1) the initial shaming of the pre-made-over “ugly” subject, 2) moments for surveillance by audiences and experts, 3) pledges from the subjects that they will put themselves fully in the hands of the authorities, 4) the actual work of the transformation, 5) the mandatory “shock and awe” of reveals, and 6) the euphoria of the new-and-improved subject and satisfied experts. (31)

[5] "Early New England rhetoric provided a ready framework for inverting later secular values--human perfectibility, technological process, democracy, Christian socialism, or simply (and comprehensively) the American Way--into the mold of sacred teleology...Each [Puritan minister], in his own way, responded to the problems of his times by recourse to what I have described...as the genre of auto-American-biography: the celebration of the representative self as America, and of the American self as the embodiment of a prophetic universal design" (Bercovitch 136).

[6] Every episode of Kitchen Nightmares contains such a scene in which the restaurant owner(s) meet with Ramsay and discuss not only financial and managerial problems, but also deeper moral, social, or familiar problems. Ramsay always responds to and offers solutions for both.

[7] The theological term "grace" derives from the Greek word kharis, a word that can denotes either a gift, compassion, grace, or love. In the context of Kitchen Nightmares, Gordon Ramsay's portrayal as a Christ figure is reinforced by the unmerited gifts he offers to the restaurant owner(s) in order to save the business.

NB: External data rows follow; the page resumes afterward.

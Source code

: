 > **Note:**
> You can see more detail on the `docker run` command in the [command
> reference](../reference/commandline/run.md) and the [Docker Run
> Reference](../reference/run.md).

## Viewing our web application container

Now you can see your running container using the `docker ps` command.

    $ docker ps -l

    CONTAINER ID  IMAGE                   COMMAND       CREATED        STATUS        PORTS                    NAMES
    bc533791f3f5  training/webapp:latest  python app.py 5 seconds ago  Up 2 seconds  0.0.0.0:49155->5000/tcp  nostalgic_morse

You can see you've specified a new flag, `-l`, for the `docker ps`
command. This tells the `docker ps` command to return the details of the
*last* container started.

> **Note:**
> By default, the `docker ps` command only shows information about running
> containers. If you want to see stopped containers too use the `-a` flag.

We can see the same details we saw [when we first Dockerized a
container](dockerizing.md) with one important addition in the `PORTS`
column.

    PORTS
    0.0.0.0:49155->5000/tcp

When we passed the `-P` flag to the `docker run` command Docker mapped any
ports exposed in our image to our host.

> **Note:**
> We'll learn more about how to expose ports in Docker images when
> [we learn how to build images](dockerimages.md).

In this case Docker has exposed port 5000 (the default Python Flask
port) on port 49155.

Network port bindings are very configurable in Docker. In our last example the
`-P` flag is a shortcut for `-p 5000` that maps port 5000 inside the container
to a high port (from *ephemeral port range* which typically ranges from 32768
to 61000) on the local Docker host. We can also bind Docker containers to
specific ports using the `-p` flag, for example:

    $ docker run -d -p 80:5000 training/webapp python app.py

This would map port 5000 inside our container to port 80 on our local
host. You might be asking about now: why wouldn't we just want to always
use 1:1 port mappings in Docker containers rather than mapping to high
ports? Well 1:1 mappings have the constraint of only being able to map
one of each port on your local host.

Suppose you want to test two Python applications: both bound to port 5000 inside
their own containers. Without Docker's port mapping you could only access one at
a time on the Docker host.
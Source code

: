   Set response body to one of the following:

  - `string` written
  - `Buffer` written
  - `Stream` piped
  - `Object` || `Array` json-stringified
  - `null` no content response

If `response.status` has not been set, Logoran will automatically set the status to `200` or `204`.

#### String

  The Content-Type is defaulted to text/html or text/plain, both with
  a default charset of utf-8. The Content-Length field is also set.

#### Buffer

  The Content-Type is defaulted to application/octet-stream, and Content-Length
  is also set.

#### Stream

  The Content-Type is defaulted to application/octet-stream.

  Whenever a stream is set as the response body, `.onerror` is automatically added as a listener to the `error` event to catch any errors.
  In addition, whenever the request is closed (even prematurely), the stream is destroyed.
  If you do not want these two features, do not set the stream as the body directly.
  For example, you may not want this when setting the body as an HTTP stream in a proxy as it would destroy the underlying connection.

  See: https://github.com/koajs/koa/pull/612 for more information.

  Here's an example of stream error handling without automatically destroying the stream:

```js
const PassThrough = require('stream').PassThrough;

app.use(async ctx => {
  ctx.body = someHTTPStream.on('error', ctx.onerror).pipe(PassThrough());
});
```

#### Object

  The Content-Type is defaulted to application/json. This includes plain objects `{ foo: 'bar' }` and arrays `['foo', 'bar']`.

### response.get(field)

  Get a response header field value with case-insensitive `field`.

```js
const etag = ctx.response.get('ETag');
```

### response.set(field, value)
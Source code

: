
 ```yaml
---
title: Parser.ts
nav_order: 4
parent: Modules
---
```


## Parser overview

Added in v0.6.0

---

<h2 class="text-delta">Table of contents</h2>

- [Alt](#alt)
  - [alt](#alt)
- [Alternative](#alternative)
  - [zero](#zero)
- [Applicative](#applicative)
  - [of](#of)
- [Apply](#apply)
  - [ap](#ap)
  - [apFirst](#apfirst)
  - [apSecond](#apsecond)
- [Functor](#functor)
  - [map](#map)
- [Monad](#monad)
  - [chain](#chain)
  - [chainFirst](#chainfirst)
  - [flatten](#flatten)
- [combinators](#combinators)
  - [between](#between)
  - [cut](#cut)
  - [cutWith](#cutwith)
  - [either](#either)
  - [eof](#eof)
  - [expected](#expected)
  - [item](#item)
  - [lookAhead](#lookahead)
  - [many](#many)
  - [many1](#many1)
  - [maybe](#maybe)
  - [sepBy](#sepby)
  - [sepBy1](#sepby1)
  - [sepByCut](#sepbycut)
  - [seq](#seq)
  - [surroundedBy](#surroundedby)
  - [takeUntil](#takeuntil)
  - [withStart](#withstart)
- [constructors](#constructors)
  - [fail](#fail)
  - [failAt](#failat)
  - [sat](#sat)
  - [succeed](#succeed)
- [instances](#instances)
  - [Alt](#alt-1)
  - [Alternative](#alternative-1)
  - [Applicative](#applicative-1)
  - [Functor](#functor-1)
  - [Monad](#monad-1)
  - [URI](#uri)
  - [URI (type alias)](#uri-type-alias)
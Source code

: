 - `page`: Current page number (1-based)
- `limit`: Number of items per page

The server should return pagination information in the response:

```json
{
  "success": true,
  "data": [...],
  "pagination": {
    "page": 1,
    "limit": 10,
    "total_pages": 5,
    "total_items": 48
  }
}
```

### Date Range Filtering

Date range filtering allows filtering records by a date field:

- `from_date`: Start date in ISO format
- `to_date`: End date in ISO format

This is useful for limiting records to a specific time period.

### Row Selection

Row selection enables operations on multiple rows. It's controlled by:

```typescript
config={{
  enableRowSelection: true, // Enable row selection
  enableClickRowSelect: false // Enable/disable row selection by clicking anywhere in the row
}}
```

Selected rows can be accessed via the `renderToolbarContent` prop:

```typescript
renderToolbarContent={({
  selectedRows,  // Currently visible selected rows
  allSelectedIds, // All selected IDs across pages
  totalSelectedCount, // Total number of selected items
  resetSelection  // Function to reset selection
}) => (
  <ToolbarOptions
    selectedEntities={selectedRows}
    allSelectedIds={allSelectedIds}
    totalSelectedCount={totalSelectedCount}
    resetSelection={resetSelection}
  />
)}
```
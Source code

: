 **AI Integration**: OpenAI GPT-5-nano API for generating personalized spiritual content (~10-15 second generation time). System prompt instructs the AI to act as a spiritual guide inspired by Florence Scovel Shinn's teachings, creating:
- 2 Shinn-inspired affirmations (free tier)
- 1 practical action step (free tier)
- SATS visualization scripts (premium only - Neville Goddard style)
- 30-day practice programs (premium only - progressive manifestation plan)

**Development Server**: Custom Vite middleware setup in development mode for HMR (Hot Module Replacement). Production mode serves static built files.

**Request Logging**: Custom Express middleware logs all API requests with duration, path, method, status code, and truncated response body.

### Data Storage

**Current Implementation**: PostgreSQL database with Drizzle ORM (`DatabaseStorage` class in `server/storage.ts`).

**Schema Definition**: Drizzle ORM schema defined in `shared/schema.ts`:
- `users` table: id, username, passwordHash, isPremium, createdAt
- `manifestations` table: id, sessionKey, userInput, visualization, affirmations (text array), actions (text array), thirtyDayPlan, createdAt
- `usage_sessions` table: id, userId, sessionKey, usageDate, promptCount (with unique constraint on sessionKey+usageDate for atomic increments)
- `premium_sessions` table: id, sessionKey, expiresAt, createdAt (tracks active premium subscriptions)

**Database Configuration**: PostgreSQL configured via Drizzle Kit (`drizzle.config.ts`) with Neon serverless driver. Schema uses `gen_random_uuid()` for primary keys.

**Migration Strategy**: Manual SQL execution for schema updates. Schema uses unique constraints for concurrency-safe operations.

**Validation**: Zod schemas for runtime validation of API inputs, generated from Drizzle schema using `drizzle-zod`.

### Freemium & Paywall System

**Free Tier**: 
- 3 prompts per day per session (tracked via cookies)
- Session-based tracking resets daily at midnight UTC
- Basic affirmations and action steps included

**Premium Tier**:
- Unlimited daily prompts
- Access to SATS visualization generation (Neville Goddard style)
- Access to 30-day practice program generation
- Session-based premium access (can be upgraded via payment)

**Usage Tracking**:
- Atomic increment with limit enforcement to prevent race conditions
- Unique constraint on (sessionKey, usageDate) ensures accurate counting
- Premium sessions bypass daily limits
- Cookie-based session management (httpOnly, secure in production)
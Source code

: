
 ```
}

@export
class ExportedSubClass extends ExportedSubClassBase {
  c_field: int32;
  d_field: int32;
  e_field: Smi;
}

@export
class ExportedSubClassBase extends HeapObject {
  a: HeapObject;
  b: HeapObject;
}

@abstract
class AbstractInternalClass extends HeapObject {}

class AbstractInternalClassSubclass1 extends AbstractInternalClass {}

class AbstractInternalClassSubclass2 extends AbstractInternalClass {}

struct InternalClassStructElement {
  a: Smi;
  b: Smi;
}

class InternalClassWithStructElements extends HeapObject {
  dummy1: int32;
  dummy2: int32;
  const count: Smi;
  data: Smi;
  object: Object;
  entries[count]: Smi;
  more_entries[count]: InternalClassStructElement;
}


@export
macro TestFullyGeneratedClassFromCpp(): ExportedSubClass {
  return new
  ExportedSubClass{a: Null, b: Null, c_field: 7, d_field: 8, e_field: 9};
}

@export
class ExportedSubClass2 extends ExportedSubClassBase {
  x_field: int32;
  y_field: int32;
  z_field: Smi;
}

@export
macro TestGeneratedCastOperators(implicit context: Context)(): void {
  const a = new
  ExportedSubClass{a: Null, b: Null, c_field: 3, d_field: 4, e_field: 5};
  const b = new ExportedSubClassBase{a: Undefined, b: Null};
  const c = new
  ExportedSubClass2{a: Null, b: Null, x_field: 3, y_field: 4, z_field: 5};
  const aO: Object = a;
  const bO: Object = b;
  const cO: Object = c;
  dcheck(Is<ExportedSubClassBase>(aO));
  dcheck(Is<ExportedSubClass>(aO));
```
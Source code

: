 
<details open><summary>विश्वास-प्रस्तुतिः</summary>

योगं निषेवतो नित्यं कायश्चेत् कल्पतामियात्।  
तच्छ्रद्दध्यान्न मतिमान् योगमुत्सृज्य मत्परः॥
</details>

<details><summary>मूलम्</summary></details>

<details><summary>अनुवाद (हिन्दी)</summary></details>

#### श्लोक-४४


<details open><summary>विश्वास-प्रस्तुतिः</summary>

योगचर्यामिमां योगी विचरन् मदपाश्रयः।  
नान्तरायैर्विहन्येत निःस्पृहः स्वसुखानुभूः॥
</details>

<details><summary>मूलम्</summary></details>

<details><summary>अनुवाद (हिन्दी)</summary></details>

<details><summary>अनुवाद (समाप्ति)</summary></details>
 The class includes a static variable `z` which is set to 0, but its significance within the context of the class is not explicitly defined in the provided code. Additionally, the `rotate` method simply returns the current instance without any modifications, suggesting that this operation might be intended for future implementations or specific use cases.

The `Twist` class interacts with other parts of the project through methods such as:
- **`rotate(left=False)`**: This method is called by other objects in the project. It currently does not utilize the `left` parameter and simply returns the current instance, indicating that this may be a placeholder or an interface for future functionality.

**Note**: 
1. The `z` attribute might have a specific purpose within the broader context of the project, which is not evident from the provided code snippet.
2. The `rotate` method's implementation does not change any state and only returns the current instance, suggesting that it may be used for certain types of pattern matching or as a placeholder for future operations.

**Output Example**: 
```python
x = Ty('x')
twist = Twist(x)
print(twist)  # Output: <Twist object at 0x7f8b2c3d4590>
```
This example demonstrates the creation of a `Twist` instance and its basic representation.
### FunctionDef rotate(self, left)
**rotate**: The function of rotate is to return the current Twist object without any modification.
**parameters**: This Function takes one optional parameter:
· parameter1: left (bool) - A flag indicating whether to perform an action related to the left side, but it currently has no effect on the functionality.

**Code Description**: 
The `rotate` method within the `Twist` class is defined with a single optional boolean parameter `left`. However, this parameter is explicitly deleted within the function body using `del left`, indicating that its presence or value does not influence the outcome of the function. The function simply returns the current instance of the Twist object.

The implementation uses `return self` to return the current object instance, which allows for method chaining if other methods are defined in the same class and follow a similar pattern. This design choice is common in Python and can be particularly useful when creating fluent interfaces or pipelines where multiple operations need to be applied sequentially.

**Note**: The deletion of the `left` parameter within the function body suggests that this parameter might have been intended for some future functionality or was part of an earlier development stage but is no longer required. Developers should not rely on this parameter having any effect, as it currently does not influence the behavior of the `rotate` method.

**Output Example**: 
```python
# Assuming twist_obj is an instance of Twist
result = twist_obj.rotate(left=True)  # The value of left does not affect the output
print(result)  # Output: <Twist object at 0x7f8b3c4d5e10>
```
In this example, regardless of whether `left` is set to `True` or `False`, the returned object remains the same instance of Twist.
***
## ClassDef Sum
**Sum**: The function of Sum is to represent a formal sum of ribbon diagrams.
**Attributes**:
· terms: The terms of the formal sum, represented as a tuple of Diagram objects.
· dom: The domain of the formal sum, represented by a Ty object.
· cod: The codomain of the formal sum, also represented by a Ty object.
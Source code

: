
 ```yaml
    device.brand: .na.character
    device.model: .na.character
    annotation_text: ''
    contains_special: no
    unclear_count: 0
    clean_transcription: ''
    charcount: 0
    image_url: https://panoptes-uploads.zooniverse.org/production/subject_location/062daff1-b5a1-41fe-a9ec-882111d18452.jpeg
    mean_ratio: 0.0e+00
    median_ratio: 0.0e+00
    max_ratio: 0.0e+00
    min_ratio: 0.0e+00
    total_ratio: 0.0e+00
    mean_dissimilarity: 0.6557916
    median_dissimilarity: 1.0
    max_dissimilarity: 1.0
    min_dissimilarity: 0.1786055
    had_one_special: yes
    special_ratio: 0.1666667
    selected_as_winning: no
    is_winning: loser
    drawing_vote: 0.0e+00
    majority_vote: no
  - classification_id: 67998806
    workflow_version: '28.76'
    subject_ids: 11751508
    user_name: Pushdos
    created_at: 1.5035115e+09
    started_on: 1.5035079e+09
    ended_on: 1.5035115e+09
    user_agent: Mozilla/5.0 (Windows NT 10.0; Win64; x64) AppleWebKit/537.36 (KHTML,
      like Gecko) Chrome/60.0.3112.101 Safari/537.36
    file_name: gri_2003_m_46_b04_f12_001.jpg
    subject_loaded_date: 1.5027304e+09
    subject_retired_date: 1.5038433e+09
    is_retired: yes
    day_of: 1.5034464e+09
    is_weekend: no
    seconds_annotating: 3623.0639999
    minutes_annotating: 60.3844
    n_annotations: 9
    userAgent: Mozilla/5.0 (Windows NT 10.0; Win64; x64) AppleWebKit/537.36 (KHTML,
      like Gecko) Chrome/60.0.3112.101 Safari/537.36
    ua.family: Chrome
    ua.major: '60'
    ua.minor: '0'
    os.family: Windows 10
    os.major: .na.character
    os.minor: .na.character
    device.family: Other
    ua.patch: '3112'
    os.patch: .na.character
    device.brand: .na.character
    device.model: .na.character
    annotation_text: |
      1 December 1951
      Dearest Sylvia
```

[8] In a study of the representation of beauty in reality television shows about make-overs, Julie M. Albright demonstrates how shows utilize traditional fairy-tale narrative, stories like the Puritan conversion narratives that underly the American identity and value system, in order to allow audiences to identify with and vicariously participate in the transformation from unattractive to beautiful: "Many of these shows overtly call on fairy-tale metaphors to position themselves as a woman’s (girlhood) dream come true" (104). Indeed, Kitchen Nightmares creates the same opportunity for audience identification and transformation, only beauty is replaced with financial wealth.